§ WHAT IS NEEDED
Your answer should consist of every line in the records that holds "추가되었음을".

[Saved data entries]
####################

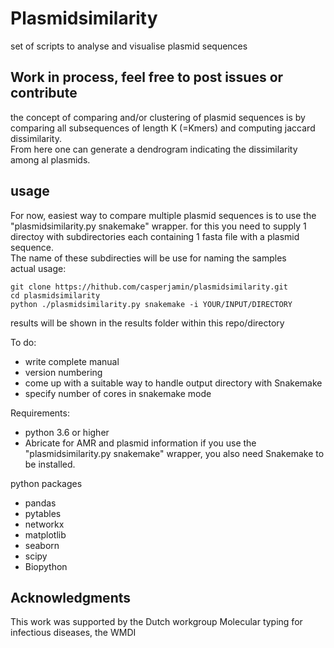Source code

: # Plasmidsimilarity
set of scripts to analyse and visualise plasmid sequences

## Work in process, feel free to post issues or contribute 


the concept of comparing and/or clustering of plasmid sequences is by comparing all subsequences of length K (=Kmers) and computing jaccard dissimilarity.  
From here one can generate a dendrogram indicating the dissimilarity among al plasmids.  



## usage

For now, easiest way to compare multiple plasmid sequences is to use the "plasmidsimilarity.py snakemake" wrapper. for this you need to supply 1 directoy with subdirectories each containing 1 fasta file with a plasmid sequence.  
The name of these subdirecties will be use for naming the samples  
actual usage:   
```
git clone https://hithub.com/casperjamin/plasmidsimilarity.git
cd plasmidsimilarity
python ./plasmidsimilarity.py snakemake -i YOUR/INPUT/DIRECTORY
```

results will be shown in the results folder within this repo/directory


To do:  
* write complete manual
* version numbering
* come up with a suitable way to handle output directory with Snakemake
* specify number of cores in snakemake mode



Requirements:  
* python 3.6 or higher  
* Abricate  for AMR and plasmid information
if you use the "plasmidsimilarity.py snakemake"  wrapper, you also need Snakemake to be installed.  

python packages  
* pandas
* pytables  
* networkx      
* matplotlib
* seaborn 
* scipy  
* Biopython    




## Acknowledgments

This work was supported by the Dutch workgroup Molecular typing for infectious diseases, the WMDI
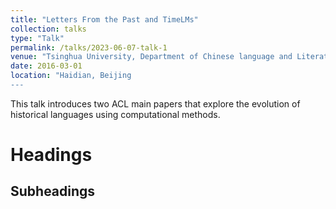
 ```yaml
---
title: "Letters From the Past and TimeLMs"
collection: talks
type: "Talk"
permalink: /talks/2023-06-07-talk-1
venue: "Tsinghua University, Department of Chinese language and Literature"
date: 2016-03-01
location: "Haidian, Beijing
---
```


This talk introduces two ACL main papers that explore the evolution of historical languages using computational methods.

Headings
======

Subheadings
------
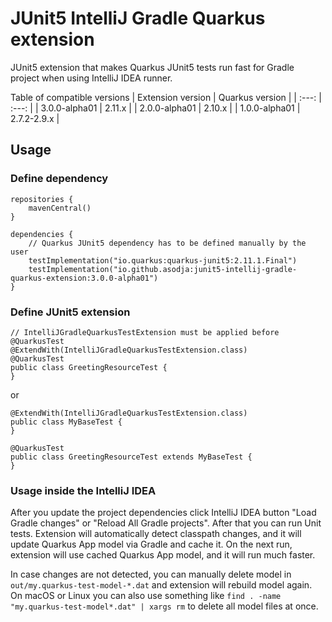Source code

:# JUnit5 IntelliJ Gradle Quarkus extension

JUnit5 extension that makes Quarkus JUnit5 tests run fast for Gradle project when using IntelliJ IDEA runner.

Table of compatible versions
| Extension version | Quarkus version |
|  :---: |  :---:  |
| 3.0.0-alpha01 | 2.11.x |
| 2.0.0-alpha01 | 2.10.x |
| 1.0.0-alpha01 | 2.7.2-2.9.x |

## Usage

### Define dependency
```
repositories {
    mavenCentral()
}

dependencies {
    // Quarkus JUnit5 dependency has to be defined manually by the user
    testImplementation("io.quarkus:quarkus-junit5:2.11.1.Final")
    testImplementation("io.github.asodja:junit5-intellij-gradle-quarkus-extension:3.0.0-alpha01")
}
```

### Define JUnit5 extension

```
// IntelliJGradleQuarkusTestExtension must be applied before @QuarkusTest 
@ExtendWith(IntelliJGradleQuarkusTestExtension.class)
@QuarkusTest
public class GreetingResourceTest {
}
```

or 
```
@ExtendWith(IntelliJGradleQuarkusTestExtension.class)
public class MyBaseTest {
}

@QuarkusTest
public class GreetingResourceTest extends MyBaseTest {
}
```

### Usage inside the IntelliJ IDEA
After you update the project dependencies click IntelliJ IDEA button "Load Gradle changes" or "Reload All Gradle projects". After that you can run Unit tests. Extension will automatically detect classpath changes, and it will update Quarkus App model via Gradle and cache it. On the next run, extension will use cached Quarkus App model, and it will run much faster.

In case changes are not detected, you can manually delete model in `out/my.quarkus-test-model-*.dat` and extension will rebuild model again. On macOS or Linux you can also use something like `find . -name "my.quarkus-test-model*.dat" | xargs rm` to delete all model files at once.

####################

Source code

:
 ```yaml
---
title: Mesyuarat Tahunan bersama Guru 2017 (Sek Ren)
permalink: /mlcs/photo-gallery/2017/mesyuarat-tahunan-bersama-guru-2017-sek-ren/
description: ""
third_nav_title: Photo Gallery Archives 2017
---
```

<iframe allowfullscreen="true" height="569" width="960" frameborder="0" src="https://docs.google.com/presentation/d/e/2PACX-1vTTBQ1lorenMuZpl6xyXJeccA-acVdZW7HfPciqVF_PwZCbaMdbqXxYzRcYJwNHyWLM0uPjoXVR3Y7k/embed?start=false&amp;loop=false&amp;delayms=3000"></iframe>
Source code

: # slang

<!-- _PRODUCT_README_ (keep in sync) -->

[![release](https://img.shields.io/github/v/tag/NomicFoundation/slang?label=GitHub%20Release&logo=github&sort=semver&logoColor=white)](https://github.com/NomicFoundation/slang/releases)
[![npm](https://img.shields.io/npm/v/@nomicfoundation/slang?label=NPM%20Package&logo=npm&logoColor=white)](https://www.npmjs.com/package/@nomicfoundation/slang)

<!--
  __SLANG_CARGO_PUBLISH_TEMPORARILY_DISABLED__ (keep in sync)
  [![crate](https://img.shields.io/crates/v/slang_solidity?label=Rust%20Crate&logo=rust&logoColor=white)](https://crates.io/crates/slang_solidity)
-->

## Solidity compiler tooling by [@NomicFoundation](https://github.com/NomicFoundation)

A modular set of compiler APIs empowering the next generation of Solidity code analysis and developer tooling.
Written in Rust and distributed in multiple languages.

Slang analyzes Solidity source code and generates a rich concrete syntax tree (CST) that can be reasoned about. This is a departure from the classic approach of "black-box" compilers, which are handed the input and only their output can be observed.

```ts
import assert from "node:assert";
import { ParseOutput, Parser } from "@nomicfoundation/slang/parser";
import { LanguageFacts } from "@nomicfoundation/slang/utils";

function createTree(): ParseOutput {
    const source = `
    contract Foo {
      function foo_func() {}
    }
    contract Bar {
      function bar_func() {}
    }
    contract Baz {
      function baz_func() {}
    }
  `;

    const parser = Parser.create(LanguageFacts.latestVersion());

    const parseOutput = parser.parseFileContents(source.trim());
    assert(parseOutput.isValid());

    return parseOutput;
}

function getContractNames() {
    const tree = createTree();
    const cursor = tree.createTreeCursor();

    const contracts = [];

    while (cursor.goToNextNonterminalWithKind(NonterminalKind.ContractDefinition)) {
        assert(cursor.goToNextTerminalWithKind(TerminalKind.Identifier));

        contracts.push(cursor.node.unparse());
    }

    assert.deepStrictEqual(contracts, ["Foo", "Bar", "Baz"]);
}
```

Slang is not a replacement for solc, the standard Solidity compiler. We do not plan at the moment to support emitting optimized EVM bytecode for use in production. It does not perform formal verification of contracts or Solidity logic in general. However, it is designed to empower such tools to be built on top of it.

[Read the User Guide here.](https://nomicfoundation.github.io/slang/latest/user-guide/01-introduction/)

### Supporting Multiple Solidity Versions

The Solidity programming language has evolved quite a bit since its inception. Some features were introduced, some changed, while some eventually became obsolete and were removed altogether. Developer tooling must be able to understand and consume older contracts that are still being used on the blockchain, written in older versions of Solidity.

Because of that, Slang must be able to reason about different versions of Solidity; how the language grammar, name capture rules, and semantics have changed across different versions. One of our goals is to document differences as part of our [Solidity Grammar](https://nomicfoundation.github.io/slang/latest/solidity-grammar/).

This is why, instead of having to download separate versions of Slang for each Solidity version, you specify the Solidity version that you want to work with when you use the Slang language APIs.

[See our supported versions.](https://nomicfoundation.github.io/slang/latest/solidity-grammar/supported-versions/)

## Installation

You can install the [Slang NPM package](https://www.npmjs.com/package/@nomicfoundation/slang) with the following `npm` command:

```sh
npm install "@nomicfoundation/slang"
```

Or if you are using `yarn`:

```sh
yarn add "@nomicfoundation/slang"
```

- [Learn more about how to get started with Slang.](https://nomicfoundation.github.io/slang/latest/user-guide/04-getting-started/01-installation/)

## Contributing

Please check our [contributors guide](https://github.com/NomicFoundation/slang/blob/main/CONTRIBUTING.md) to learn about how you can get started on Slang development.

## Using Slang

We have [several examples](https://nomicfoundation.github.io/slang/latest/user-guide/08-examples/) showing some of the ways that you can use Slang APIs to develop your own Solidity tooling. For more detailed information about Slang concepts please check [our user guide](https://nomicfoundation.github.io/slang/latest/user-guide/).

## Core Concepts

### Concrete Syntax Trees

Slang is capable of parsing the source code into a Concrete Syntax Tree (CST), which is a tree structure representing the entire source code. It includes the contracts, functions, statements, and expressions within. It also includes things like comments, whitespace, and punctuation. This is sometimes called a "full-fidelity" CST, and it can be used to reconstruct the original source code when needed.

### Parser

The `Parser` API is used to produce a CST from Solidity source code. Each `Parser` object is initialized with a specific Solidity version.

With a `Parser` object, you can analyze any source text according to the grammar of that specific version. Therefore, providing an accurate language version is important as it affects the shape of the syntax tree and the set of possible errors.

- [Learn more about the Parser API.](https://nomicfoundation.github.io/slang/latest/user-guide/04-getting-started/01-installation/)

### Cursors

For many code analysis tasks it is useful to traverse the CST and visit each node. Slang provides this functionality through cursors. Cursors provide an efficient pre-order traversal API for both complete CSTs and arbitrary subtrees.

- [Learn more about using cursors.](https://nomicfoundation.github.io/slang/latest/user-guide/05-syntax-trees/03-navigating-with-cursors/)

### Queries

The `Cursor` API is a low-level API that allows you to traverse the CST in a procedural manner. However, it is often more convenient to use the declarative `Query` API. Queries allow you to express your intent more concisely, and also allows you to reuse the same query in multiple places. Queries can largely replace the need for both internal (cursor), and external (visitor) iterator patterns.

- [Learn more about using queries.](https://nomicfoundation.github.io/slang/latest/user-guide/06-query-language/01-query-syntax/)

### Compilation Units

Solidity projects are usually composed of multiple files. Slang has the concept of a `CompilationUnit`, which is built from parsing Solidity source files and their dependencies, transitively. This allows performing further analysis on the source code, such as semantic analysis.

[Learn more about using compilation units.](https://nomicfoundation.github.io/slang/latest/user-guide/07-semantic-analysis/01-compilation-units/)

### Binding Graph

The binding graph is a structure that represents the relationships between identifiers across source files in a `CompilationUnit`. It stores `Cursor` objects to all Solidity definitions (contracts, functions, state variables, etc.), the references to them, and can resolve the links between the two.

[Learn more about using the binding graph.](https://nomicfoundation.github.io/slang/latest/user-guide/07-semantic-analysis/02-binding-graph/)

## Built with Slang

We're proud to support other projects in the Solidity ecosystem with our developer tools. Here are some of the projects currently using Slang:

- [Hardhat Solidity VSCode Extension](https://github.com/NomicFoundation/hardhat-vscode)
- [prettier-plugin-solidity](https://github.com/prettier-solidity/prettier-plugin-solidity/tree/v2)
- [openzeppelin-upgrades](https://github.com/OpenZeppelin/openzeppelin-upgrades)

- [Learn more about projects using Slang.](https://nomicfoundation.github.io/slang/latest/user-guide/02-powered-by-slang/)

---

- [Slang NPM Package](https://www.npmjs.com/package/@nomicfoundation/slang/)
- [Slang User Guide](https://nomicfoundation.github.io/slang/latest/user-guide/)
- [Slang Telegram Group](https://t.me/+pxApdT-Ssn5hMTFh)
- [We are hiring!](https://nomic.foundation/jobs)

####################

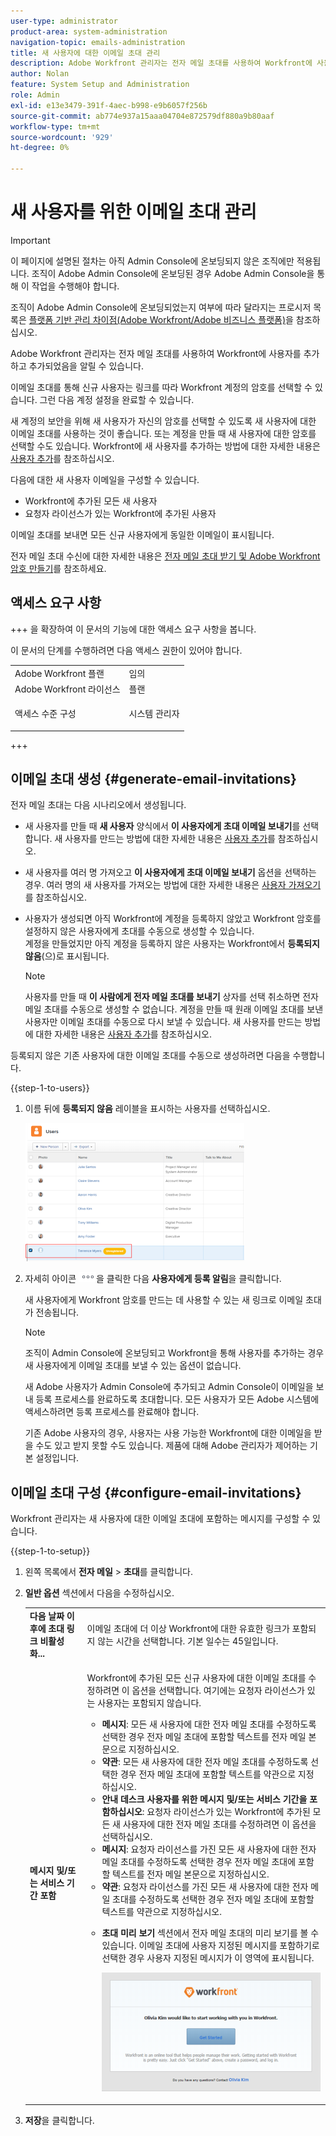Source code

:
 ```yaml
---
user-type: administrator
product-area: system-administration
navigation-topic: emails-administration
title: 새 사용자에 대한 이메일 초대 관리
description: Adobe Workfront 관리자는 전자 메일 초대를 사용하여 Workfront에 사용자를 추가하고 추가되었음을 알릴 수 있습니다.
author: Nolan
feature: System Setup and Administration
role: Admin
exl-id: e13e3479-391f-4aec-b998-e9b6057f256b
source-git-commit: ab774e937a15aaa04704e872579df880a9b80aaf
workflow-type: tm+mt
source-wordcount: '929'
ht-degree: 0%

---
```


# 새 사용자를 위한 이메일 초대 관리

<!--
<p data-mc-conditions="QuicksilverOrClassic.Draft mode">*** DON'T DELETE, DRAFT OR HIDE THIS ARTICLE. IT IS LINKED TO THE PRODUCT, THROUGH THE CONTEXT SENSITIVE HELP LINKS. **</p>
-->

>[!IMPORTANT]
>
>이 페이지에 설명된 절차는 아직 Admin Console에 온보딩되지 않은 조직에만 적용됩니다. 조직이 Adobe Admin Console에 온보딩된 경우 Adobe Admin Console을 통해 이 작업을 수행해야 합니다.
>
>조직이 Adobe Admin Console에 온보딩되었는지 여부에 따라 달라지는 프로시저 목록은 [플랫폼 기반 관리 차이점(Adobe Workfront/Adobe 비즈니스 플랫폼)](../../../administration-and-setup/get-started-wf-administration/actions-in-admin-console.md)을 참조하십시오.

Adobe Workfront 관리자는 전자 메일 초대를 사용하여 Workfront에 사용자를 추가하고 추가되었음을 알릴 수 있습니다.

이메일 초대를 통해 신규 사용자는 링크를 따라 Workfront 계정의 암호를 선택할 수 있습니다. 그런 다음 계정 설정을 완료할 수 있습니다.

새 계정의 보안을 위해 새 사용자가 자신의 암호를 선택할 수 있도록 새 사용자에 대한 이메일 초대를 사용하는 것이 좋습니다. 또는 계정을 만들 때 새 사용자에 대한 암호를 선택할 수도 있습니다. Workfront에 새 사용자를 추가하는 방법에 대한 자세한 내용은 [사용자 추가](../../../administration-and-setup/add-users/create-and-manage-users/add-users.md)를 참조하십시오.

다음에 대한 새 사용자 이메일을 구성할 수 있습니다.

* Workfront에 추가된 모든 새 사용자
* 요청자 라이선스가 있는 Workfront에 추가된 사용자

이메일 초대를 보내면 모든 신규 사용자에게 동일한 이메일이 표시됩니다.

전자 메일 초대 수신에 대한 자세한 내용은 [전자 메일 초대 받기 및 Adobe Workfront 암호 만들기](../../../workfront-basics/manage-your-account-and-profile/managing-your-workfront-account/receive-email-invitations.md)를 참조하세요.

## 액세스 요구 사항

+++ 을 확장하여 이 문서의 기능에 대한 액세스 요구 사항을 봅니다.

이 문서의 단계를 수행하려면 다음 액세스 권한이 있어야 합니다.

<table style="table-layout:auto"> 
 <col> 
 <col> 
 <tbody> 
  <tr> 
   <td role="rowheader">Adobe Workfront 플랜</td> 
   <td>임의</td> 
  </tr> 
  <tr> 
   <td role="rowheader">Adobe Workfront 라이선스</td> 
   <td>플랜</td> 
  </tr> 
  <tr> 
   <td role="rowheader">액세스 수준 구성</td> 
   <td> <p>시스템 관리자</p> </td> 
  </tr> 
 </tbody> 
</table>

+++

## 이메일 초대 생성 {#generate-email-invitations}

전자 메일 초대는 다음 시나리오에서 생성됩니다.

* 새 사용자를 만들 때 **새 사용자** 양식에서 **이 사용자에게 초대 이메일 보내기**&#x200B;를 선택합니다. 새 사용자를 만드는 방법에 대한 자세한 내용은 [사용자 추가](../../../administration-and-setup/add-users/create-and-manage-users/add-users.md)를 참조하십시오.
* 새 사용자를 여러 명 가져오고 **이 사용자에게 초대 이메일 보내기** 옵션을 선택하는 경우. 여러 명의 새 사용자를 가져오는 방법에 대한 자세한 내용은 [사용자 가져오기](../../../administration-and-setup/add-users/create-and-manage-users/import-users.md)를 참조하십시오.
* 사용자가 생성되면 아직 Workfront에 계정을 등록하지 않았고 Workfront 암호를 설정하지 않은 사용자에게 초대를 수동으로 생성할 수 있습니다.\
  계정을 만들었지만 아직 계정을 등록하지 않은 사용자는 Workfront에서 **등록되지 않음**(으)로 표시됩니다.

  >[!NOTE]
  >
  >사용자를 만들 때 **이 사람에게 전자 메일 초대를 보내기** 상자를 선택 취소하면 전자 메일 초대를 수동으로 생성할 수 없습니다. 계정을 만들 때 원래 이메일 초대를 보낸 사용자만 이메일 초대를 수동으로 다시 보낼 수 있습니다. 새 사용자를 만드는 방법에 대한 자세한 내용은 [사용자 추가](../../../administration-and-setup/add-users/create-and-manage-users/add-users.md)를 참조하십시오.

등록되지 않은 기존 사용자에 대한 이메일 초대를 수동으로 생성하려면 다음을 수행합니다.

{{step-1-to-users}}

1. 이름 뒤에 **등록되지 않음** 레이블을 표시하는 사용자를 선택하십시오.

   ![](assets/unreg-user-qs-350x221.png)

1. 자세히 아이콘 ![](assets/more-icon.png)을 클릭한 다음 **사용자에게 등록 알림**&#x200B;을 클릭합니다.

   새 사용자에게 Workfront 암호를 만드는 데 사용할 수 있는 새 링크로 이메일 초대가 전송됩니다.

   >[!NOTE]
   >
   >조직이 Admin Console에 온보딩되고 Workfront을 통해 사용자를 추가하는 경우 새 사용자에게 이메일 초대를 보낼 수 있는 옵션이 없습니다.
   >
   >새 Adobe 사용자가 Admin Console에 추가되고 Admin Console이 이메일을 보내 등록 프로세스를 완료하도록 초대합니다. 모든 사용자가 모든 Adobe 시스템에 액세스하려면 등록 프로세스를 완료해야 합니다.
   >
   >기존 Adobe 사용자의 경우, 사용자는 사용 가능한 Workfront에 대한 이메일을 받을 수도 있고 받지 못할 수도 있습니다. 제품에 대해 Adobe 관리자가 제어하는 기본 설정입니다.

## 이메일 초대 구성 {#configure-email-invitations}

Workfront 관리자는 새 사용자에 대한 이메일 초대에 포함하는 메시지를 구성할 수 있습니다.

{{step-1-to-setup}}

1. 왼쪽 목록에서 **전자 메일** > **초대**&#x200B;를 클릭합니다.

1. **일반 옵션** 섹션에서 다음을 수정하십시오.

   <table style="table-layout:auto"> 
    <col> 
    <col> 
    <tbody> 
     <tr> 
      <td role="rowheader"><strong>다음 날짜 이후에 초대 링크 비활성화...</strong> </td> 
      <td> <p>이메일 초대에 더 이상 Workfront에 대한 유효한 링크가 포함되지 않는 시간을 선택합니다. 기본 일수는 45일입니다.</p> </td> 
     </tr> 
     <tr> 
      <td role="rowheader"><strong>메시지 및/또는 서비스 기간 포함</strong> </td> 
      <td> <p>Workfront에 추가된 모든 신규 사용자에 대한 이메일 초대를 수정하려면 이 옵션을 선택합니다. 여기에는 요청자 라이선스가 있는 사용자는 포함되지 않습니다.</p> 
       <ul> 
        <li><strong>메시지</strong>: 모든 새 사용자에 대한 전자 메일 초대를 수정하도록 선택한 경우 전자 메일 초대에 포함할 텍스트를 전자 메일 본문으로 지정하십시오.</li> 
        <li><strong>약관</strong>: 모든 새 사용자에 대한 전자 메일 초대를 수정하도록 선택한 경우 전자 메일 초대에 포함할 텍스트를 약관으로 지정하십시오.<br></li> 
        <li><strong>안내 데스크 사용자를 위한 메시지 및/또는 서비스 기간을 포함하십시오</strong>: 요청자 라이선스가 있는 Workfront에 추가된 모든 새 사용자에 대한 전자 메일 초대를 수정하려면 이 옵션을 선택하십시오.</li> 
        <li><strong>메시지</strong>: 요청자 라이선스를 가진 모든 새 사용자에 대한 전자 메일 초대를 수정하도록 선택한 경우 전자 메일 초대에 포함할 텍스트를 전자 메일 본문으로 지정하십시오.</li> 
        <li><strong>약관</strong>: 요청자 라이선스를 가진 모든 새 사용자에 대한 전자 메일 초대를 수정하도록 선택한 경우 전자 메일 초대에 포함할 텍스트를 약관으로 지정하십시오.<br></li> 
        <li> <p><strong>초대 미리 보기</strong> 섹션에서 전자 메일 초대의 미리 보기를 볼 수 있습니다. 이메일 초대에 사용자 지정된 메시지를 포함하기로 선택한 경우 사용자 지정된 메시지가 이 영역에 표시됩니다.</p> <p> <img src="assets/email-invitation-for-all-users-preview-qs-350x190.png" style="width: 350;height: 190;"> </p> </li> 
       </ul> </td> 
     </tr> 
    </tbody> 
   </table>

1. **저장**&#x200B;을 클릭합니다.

####################

§ WORKED SOLUTION
description: Adobe Workfront 관리자는 전자 메일 초대를 사용하여 Workfront에 사용자를 추가하고 추가되었음을 알릴 수 있습니다.
Adobe Workfront 관리자는 전자 메일 초대를 사용하여 Workfront에 사용자를 추가하고 추가되었음을 알릴 수 있습니다.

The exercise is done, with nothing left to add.